- [WHAT THE TASK REQUIRES]: Give back the lines of the entries below exactly as written, from the first line to the line holding "Week, Wednesday 6/20", both included, with the pictures omitted.

- [RECORDS FOR THIS EXERCISE]:
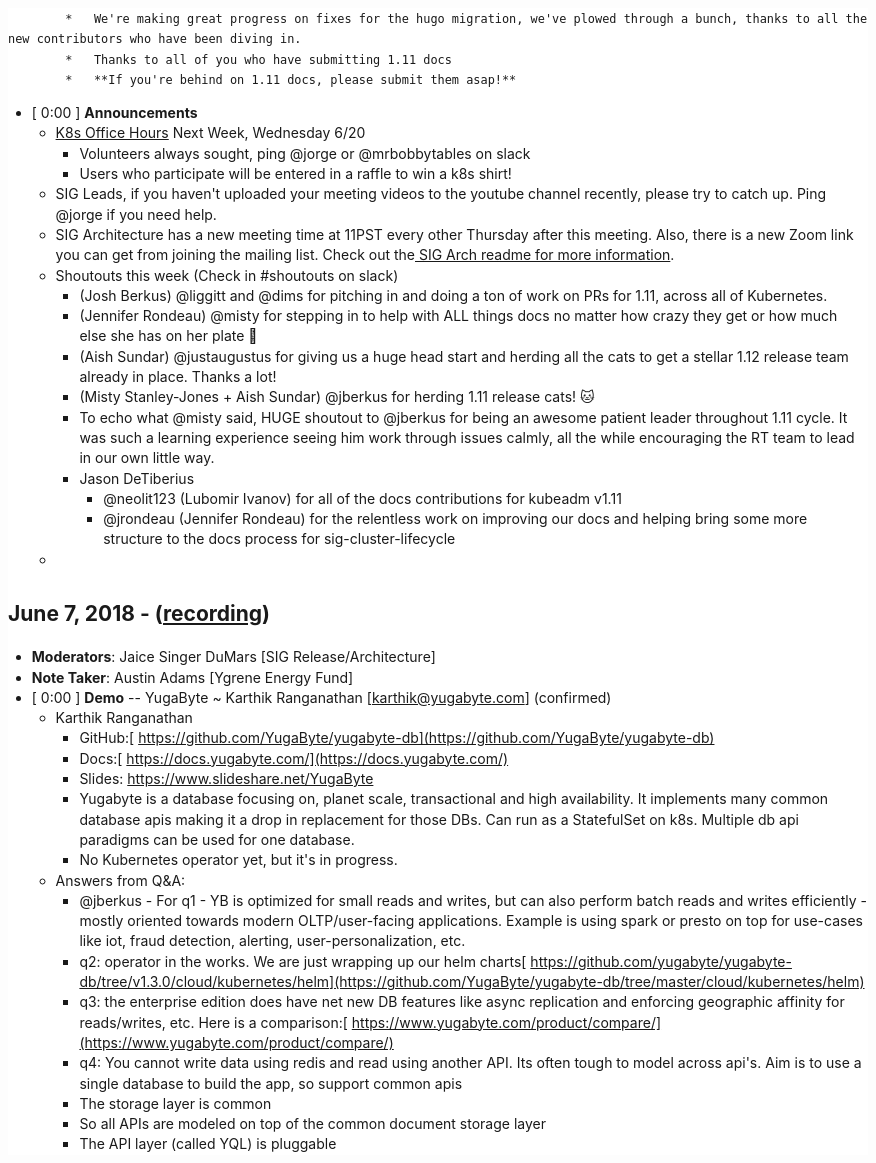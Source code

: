             *   We're making great progress on fixes for the hugo migration, we've plowed through a bunch, thanks to all the new contributors who have been diving in.
            *   Thanks to all of you who have submitting 1.11 docs
            *   **If you're behind on 1.11 docs, please submit them asap!**
*   [ 0:00 ] **Announcements**
    *   [K8s Office Hours](https://github.com/kubernetes/community/blob/master/events/office-hours.md) Next Week, Wednesday 6/20
        *   Volunteers always sought, ping @jorge or @mrbobbytables on slack
        *   Users who participate will be entered in a raffle to win a k8s shirt!
    *   SIG Leads, if you haven't uploaded your meeting videos to the youtube channel recently, please try to catch up. Ping @jorge if you need help.
    *   SIG Architecture has a new meeting time at 11PST every other Thursday after this meeting. Also, there is a new Zoom link you can get from joining the mailing list. Check out the[ SIG Arch readme for more information](https://github.com/kubernetes/community/tree/master/sig-architecture).
    *   Shoutouts this week (Check in #shoutouts on slack)
        *   (Josh Berkus) @liggitt and @dims for pitching in and doing a ton of work on PRs for 1.11, across all of Kubernetes.
        *   (Jennifer Rondeau) @misty for stepping in to help with ALL things docs no matter how crazy they get or how much else she has on her plate :tada:
        *   (Aish Sundar) @justaugustus for giving us a huge head start and herding all the cats to get a stellar 1.12 release team already in place. Thanks a lot!
        *   (Misty Stanley-Jones + Aish Sundar) @jberkus for herding 1.11 release cats! :cat:
        *   To echo what @misty said, HUGE shoutout to @jberkus for being an awesome patient leader throughout 1.11 cycle. It was such a learning experience seeing him work through issues calmly, all the while encouraging the RT team to lead in our own little way.
        *   Jason DeTiberius
            *   @neolit123 (Lubomir Ivanov) for all of the docs contributions for kubeadm v1.11
            *   @jrondeau (Jennifer Rondeau) for the relentless work on improving our docs and helping bring some more structure to the docs process for sig-cluster-lifecycle
    *   


## June 7, 2018 - ([recording](https://youtu.be/fOhby7EUiuo))



*   **Moderators**:  Jaice Singer DuMars [SIG Release/Architecture]
*   **Note Taker**: Austin Adams [Ygrene Energy Fund]
*   [ 0:00 ] **Demo** -- YugaByte ~ Karthik Ranganathan [[karthik@yugabyte.com](mailto:karthik@yugabyte.com)] (confirmed)
    *   Karthik Ranganathan
        *   GitHub:[ https://github.com/YugaByte/yugabyte-db](https://github.com/YugaByte/yugabyte-db)
        *   Docs:[ https://docs.yugabyte.com/](https://docs.yugabyte.com/)
        *   Slides: https://www.slideshare.net/YugaByte
        *   Yugabyte is a database focusing on, planet scale, transactional and high availability. It implements many common database apis making it a drop in replacement for those DBs. Can run as a StatefulSet on k8s. Multiple db api paradigms can be used for one database.
        *   No Kubernetes operator yet, but it's in progress.
    *   Answers from Q&A:
        *   @jberkus - For q1 - YB is optimized for small reads and writes, but can also perform batch reads and writes efficiently - mostly oriented towards modern OLTP/user-facing applications. Example is using spark or presto on top for use-cases like iot, fraud detection, alerting, user-personalization, etc.
        *   q2: operator in the works. We are just wrapping up our helm charts[ https://github.com/yugabyte/yugabyte-db/tree/v1.3.0/cloud/kubernetes/helm](https://github.com/YugaByte/yugabyte-db/tree/master/cloud/kubernetes/helm)
        *   q3: the enterprise edition does have net new DB features like async replication and enforcing geographic affinity for reads/writes, etc. Here is a comparison:[ https://www.yugabyte.com/product/compare/](https://www.yugabyte.com/product/compare/)
        *   q4: You cannot write data using redis and read using another API. Its often tough to model across api's. Aim is to use a single database to build the app, so support common apis
        *   The storage layer is common
        *   So all APIs are modeled on top of the common document storage layer
        *   The API layer (called YQL) is pluggable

- [WRITTEN RESPONSE]:
Source code

:             *   We're making great progress on fixes for the hugo migration, we've plowed through a bunch, thanks to all the new contributors who have been diving in.
            *   Thanks to all of you who have submitting 1.11 docs
            *   **If you're behind on 1.11 docs, please submit them asap!**
*   [ 0:00 ] **Announcements**
    *   [K8s Office Hours](https://github.com/kubernetes/community/blob/master/events/office-hours.md) Next Week, Wednesday 6/20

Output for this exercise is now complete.